##### INPUT MATERIAL #####

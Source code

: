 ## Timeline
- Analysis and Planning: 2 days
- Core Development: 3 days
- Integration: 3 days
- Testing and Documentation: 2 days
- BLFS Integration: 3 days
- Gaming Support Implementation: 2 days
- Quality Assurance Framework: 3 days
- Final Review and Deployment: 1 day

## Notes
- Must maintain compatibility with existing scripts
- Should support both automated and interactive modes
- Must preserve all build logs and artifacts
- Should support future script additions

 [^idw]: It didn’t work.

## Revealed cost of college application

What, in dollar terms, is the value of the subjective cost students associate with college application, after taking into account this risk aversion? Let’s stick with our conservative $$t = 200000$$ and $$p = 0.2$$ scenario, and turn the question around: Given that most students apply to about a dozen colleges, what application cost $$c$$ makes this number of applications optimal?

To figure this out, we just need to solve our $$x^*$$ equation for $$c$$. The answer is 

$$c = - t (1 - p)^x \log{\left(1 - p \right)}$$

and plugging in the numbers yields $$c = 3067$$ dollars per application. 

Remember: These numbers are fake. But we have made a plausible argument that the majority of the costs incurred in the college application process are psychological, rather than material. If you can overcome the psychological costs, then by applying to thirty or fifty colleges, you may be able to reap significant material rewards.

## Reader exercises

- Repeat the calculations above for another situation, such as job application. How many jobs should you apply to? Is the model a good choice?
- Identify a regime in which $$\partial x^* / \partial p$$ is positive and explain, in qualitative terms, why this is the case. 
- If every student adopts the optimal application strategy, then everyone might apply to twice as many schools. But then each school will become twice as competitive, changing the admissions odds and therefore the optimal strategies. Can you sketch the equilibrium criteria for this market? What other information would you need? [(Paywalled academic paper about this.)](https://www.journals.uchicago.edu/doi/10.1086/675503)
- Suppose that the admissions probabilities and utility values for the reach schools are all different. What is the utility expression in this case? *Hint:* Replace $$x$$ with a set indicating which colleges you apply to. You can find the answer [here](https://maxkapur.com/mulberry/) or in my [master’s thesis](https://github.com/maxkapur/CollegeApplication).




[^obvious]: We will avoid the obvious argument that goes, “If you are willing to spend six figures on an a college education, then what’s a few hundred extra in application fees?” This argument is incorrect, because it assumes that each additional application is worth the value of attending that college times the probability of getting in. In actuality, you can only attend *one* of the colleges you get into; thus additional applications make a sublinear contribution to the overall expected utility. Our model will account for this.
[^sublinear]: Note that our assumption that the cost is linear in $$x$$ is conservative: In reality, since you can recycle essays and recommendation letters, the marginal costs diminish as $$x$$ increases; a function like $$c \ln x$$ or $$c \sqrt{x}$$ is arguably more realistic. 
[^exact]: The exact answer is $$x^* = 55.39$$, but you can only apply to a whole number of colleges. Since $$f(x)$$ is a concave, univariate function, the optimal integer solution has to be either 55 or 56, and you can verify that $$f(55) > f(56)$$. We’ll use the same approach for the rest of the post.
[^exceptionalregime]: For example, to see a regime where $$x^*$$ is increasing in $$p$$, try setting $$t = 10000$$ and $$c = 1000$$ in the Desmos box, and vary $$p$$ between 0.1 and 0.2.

#####

-- EXERCISE BRIEF --
A single number is the whole answer here: how many lines of the material include "Integration" as a word or string?

-- TASK OUTPUT --
2